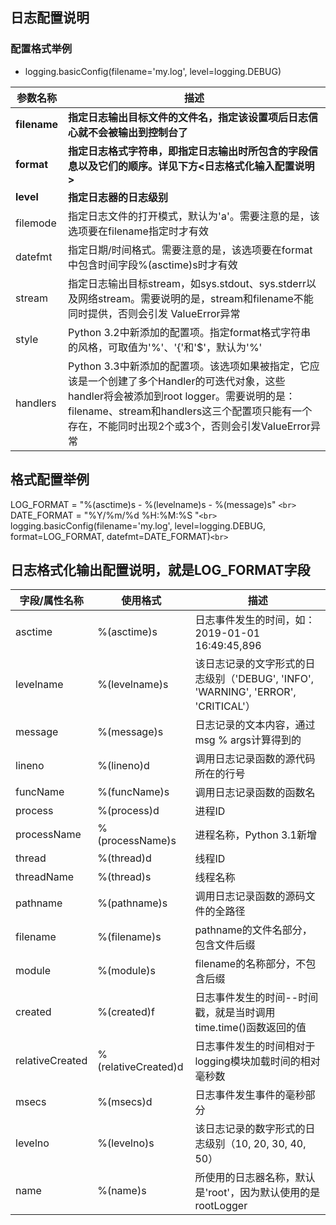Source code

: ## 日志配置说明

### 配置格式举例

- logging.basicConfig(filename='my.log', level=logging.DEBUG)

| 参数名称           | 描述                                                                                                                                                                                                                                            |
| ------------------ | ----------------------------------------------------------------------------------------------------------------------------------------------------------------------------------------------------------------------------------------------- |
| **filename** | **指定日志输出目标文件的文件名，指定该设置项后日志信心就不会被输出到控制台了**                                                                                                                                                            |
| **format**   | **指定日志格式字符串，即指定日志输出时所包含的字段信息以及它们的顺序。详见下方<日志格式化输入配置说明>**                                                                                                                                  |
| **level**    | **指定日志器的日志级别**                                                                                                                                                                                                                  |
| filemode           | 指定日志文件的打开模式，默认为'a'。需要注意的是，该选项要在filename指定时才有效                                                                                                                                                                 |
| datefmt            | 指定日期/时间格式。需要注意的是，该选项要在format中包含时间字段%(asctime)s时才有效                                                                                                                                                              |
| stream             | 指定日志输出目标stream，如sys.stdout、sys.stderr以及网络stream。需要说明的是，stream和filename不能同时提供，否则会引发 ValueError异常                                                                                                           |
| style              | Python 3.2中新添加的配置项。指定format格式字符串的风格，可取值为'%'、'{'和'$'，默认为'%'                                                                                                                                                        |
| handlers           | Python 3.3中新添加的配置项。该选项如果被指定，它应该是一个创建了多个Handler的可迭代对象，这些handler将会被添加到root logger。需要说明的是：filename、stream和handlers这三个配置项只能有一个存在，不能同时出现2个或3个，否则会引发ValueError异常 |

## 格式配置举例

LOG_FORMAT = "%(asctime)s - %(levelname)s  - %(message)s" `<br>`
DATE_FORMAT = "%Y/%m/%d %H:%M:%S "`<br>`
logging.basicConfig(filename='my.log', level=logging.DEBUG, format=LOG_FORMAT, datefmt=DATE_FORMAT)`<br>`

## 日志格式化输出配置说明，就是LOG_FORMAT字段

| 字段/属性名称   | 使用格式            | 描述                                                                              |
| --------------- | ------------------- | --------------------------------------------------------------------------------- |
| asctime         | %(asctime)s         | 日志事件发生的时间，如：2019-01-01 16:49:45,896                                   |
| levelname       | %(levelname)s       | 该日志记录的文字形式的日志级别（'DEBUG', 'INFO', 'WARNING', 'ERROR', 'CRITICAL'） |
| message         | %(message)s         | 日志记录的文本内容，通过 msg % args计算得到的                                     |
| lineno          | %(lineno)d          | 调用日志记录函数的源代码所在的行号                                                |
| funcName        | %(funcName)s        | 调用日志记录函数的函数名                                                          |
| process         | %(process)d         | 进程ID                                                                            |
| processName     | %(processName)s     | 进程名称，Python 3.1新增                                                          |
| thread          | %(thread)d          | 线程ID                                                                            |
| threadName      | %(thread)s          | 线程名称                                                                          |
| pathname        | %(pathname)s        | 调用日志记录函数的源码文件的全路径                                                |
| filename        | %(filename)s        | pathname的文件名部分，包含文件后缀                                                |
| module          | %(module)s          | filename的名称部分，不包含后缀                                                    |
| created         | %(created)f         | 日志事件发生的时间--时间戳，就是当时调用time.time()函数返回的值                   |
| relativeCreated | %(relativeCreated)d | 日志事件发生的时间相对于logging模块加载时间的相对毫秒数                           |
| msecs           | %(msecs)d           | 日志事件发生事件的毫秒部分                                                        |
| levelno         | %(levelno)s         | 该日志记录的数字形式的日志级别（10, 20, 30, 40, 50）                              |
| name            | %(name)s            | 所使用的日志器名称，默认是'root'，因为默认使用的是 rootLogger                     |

───

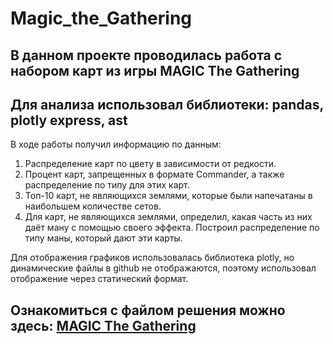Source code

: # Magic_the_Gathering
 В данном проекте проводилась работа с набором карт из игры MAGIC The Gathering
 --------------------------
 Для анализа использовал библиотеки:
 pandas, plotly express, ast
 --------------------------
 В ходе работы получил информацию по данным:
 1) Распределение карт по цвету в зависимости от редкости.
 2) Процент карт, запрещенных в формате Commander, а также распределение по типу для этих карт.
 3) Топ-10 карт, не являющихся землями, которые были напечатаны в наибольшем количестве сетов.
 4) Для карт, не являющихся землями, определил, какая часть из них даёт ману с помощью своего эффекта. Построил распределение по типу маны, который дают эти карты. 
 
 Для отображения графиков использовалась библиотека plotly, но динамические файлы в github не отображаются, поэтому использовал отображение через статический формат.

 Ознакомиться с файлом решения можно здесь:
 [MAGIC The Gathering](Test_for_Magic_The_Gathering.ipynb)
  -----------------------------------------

───

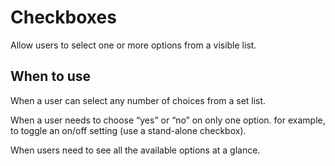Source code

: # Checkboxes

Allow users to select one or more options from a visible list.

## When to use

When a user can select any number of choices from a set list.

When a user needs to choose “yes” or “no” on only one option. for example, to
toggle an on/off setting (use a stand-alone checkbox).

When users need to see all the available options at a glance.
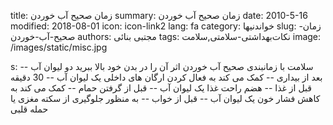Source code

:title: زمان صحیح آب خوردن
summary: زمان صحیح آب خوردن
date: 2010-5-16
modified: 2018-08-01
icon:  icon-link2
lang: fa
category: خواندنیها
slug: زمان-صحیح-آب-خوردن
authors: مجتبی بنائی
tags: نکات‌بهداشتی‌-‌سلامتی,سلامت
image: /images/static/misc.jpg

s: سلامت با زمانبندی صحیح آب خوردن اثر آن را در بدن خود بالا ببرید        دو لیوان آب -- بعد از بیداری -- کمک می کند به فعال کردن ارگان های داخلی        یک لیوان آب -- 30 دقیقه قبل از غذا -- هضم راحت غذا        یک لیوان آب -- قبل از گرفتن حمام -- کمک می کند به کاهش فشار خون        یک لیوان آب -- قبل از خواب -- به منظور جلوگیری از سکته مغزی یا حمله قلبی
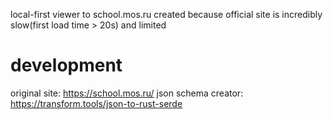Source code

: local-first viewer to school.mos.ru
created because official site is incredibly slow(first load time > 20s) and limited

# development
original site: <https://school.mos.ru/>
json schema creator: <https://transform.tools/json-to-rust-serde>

───

→ Work instruction
Take each line of the material that contains the word "message" and list it.

→ Exercise solution
LOG_FORMAT = "%(asctime)s - %(levelname)s  - %(message)s" `<br>`
| message         | %(message)s         | 日志记录的文本内容，通过 msg % args计算得到的                                     |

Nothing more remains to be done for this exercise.